Property consultant JLL has released its latest report on the Riyadh market revealing trends in the office, residential, retail and hotel sectors in Saudi Arabia’s largest city.

“In the last quarter of 2014, we have witnessed the introduction of new mortgage regulations requiring a 30% down payment on all home financings; this has restricted growth levels in the residential market,” said Jamil Ghaznawi, National Director and Country Head of JLL KSA. “While in the office sector, new supply has constrained performance and increased vacancies. Confidence in the retail markets remains strong as reflected in the announcement of various new shopping centres, positively effecting rental growth figures.”

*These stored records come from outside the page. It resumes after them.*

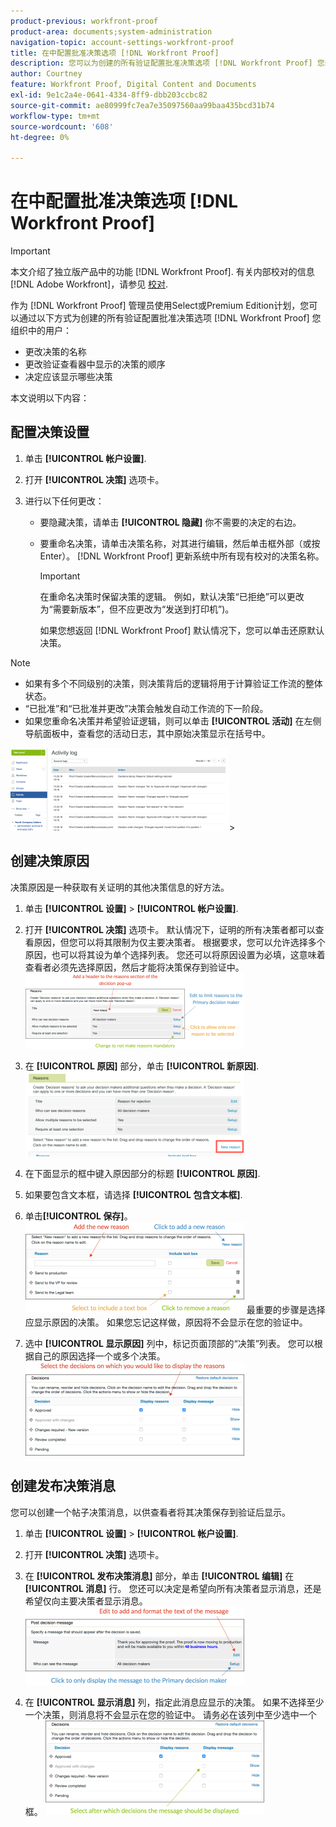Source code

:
 ```yaml
---
product-previous: workfront-proof
product-area: documents;system-administration
navigation-topic: account-settings-workfront-proof
title: 在中配置批准决策选项 [!DNL Workfront Proof]
description: 您可以为创建的所有验证配置批准决策选项 [!DNL Workfront Proof] 您组织中的用户。
author: Courtney
feature: Workfront Proof, Digital Content and Documents
exl-id: 9e1c2a4e-0641-4334-8ff9-dbb203ccbc82
source-git-commit: ae80999fc7ea7e35097560aa99baa435bcd31b74
workflow-type: tm+mt
source-wordcount: '608'
ht-degree: 0%

---
```


# 在中配置批准决策选项 [!DNL Workfront Proof]

>[!IMPORTANT]
>
>本文介绍了独立版产品中的功能 [!DNL Workfront Proof]. 有关内部校对的信息 [!DNL Adobe Workfront]，请参见 [校对](../../../review-and-approve-work/proofing/proofing.md).

作为 [!DNL Workfront Proof] 管理员使用Select或Premium Edition计划，您可以通过以下方式为创建的所有验证配置批准决策选项 [!DNL Workfront Proof] 您组织中的用户：

* 更改决策的名称
* 更改验证查看器中显示的决策的顺序
* 决定应该显示哪些决策

本文说明以下内容：

## 配置决策设置

1. 单击 **[!UICONTROL 帐户设置]**.
1. 打开 **[!UICONTROL 决策]** 选项卡。
1. 进行以下任何更改：

   * 要隐藏决策，请单击 **[!UICONTROL 隐藏]** 你不需要的决定的右边。
   * 要重命名决策，请单击决策名称，对其进行编辑，然后单击框外部（或按Enter）。 [!DNL Workfront Proof] 更新系统中所有现有校对的决策名称。

     >[!IMPORTANT]
     >
     >在重命名决策时保留决策的逻辑。 例如，默认决策“已拒绝”可以更改为“需要新版本”，但不应更改为“发送到打印机”)。

     如果您想返回 [!DNL Workfront Proof] 默认情况下，您可以单击还原默认决策。

>[!NOTE]
>
>* 如果有多个不同级别的决策，则决策背后的逻辑将用于计算验证工作流的整体状态。
>* “已批准”和“已批准并更改”决策会触发自动工作流的下一阶段。
>* 如果您重命名决策并希望验证逻辑，则可以单击 **[!UICONTROL 活动]** 在左侧导航面板中，查看您的活动日志，其中原始决策显示在括号中。
>
>  ![2016-12-20_1921.png](assets/2016-12-20-1921-350x132.png)>

## 创建决策原因

决策原因是一种获取有关证明的其他决策信息的好方法。

1. 单击 **[!UICONTROL 设置]** > **[!UICONTROL 帐户设置]**.

1. 打开 **[!UICONTROL 决策]** 选项卡。
默认情况下，证明的所有决策者都可以查看原因，但您可以将其限制为仅主要决策者。
根据要求，您可以允许选择多个原因，也可以将其设为单个选择列表。 您还可以将原因设置为必填，这意味着查看者必须先选择原因，然后才能将决策保存到验证中。
   ![原因_设置.png](assets/reasons-setup-350x121.png)

1. 在 **[!UICONTROL 原因]** 部分，单击 **[!UICONTROL 新原因]**.
   ![New_reason.png](assets/new-reason-350x135.png)

1. 在下面显示的框中键入原因部分的标题 **[!UICONTROL 原因]**.
1. 如果要包含文本框，请选择 **[!UICONTROL 包含文本框]**.
1. 单击&#x200B;**[!UICONTROL 保存]**。
   ![reasons_setup_2.png](assets/reasons-setup-2-350x146.png)
最重要的步骤是选择应显示原因的决策。 如果您忘记这样做，原因将不会显示在您的验证中。

1. 选中 **[!UICONTROL 显示原因]** 列中，标记页面顶部的“决策”列表。 您可以根据自己的原因选择一个或多个决策。
   ![原因_-_decision_selection.png](assets/reasons---decision-selection-350x150.png)

## 创建发布决策消息

您可以创建一个帖子决策消息，以供查看者将其决策保存到验证后显示。

1. 单击 **[!UICONTROL 设置]** > **[!UICONTROL 帐户设置]**.

1. 打开 **[!UICONTROL 决策]** 选项卡。
1. 在 **[!UICONTROL 发布决策消息]** 部分，单击 **[!UICONTROL 编辑]** 在 **[!UICONTROL 消息]** 行。
您还可以决定是希望向所有决策者显示消息，还是希望仅向主要决策者显示消息。
   ![post_decision_message_set_up.png](assets/post-decision-message-set-up-350x125.png)

1. 在 **[!UICONTROL 显示消息]** 列，指定此消息应显示的决策。
如果不选择至少一个决策，则消息将不会显示在您的验证中。 请务必在该列中至少选中一个框。
   ![post_decision_message_set_up_2.png](assets/post-decision-message-set-up-2-350x151.png)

He added that supply increases in the hotel sector showing that occupancy rates were improving and average daily rates remain under downward pressure.

“The Saudi real estate market is heavily dependent on government spending and while the more prudent approach is unlikely to have an immediate impact on the market in 2015, it certainly makes the end of a period of rapid increase in spending, which could constrain the growth of the real estate market in the longer term,” he said.

According to the report the retail sector saw no new completions over the last quarter, as only smaller retail centres were delivered. Rents have slightly increased in regional and community shopping centres whereas super regional malls saw no increase. Vacancy levels in major malls have slightly decreased (-1%) during this quarter. Delays in the KAFD and ITCC projects have resulted in their retail components being pushed back into 2015 and beyond.

In the residential sector property values in Riyadh have increased over the past year, while the last quarter saw more subdued growth. No new hotels were delivered to the hospitality sector during the last quarter of 2014.